Y como afirma en un nuevo libro, Des profondeurs de nos coeurs [Desde la profundidad de nuestros corazones], escrito en colaboración con Benedicto XVI, el nuevo cristianismo socava la comprensión auténtica y fiel del celibato sacerdotal, del sacerdocio realmente santificado por Dios.
Al convertirse en profesionales chillones, dogmáticos y moralistas de una religión humanista políticamente correcta, la Iglesia toma el camino de la perdición. El filósofo político Leo Strauss, hablando en 1964 en la Universidad jesuita de Detroit, dijo que la Iglesia católica era el último cuerpo o institución espiritual que realmente apreciaba todos los obstáculos de un proyecto moderno que, abierta y deliberadamente, rechaza el derecho natural en el significado clásico y cristiano del término.
Strauss hizo esta declaración justo en el momento en que importantes personajes dentro de la Iglesia sucumbían a una modernidad que era de todo menos sabia, sobria y admirable. Es lo que el filósofo político Eric Voegelin llamó, de manera muy adecuada, “modernidad sin control”.
Para las futuras generaciones, la Iglesia católica cargará con la vergüenza de haber capitulado ante el régimen totalitario de Pekín, un régimen que exige la lealtad al poder del estado y a la ideología comunista antes que la fidelidad a la gracia salvadora de Cristo. Un estado ateo controla, en la práctica, todos los nombramientos episcopales en China. Los sacrificios de la Iglesia clandestina, cuyos seguidores han permanecido fieles a Roma desde 1949, no son la preocupación principal del secretario de Estado vaticano, el cardenal Pietro Parolin, ni del papa Francisco.
Y no se deben subestimar las simpatías ideológicas que sienten algunos en los círculos que rodean al papa argentino por la tiranía china. Se están cometiendo los mismos errores, pero peores, que llevó a la política vaticana a una conciliación apenas oculta con los regímenes comunistas de Europa del Este (la llamada Ostpolitik de los años 60 y 70); evidentemente, no se ha aprendido la lección.
Como observa el obispo Schneider, el gran cardenal húngaro Jozsef Mindszenty, que se opuso con firmeza a la política del Vaticano en relación con el régimen comunista de su país, y que fue despedido sumariamente por el papa Pablo VI, ahora ha sido declarado digno de veneración por sus “virtudes heroicas cristianas” al ser testimonio de la fe y oponerse al totalitarismo comunista. ¿Nadie en Roma puede unir los puntos y ver que la historia se está repitiendo?
La preferencia por las dictaduras de izquierdas no es solo la demostración de un papado obsesionado con el cambio, sino que es signo de una corrupción moral repugnante, en parte maquiavélica y en parte ideológica, en la escala más alta de la jerarquía de la Iglesia.

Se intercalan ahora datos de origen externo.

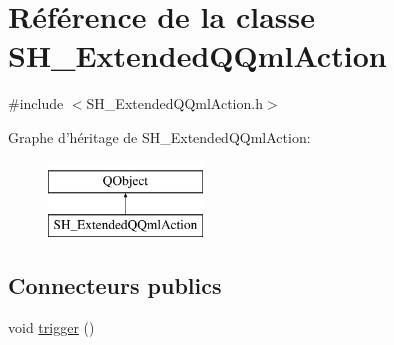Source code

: \hypertarget{classSH__ExtendedQQmlAction}{\section{Référence de la classe S\-H\-\_\-\-Extended\-Q\-Qml\-Action}
\label{classSH__ExtendedQQmlAction}
}


{\ttfamily \#include $<$S\-H\-\_\-\-Extended\-Q\-Qml\-Action.\-h$>$}

Graphe d'héritage de S\-H\-\_\-\-Extended\-Q\-Qml\-Action\-:\begin{figure}[H]
\begin{center}
\leavevmode
\includegraphics[height=2.000000cm]{classSH__ExtendedQQmlAction}
\end{center}
\end{figure}
\subsection*{Connecteurs publics}
\begin{DoxyCompactItemize}
\item 
void \hyperlink{classSH__ExtendedQQmlAction_abf79bb6cb923d27e2fc5dfc05ff513c2}{trigger} ()
\end{DoxyCompactItemize}
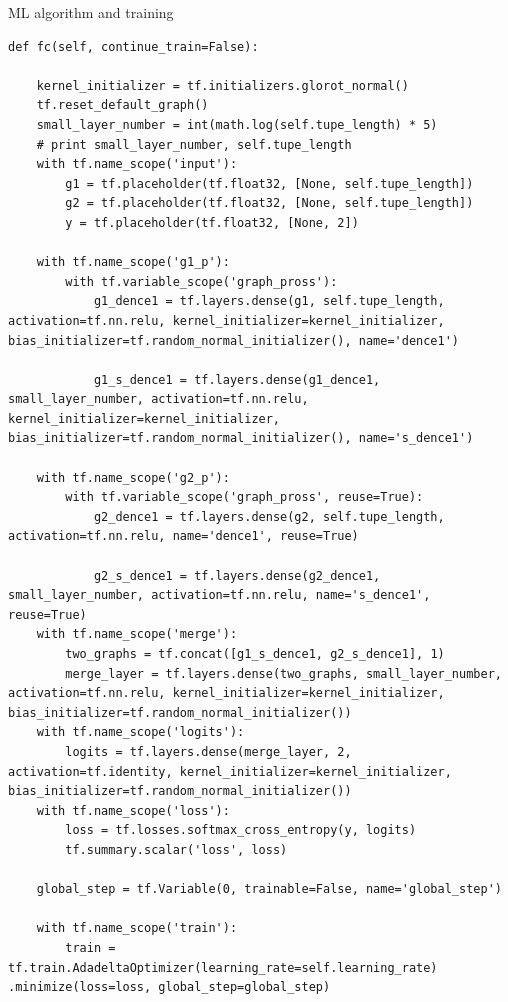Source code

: \begin{code}
\caption{ML algorithm and training}
\label{lst:mlat}
\begin{verbatim}
def fc(self, continue_train=False):

    kernel_initializer = tf.initializers.glorot_normal()
    tf.reset_default_graph()
    small_layer_number = int(math.log(self.tupe_length) * 5)
    # print small_layer_number, self.tupe_length
    with tf.name_scope('input'):
        g1 = tf.placeholder(tf.float32, [None, self.tupe_length])
        g2 = tf.placeholder(tf.float32, [None, self.tupe_length])
        y = tf.placeholder(tf.float32, [None, 2])

    with tf.name_scope('g1_p'):
        with tf.variable_scope('graph_pross'):
            g1_dence1 = tf.layers.dense(g1, self.tupe_length, activation=tf.nn.relu, kernel_initializer=kernel_initializer, bias_initializer=tf.random_normal_initializer(), name='dence1')

            g1_s_dence1 = tf.layers.dense(g1_dence1, small_layer_number, activation=tf.nn.relu, kernel_initializer=kernel_initializer, bias_initializer=tf.random_normal_initializer(), name='s_dence1')

    with tf.name_scope('g2_p'):
        with tf.variable_scope('graph_pross', reuse=True):
            g2_dence1 = tf.layers.dense(g2, self.tupe_length, activation=tf.nn.relu, name='dence1', reuse=True)

            g2_s_dence1 = tf.layers.dense(g2_dence1, small_layer_number, activation=tf.nn.relu, name='s_dence1', reuse=True)
    with tf.name_scope('merge'):
        two_graphs = tf.concat([g1_s_dence1, g2_s_dence1], 1)
        merge_layer = tf.layers.dense(two_graphs, small_layer_number, activation=tf.nn.relu, kernel_initializer=kernel_initializer, bias_initializer=tf.random_normal_initializer())
    with tf.name_scope('logits'):
        logits = tf.layers.dense(merge_layer, 2, activation=tf.identity, kernel_initializer=kernel_initializer, bias_initializer=tf.random_normal_initializer())
    with tf.name_scope('loss'):
        loss = tf.losses.softmax_cross_entropy(y, logits)
        tf.summary.scalar('loss', loss)

    global_step = tf.Variable(0, trainable=False, name='global_step')

    with tf.name_scope('train'):
        train = tf.train.AdadeltaOptimizer(learning_rate=self.learning_rate) .minimize(loss=loss, global_step=global_step)


\end{verbatim}
\end{code}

Este momento actual nos llama a ser fieles a la moral imperecedera y las verdades teológicas, a adherirnos con lealtad al magisterio comprendido como el peso total de la sabiduría católica, y a rechazar con contundencia la sustitución del magisterio por una corrección política y una visión historicista que es evidente en algunos círculos de la curia.
Y debemos mantenernos firmes, sin temor, en favor de nuestros hermanos y hermanas cristianos que sufren bajo la violencia islamista y la dictadura comunista. Mantengamos en alto el verdadero catolicismo y no el sustituto sensiblero en deuda con la religión humanitaria más que con la fe de los mártires.
Esperemos que el papa Francisco se dé cuenta de la necesidad de una continuidad auténtica en la Iglesia -fidelidad a su antigua sabiduría-, y no de la búsqueda frenética de un cambio por el cambio. Es una esperanza que responde plenamente al respeto filial que los católicos fieles le deben al Santo Padre.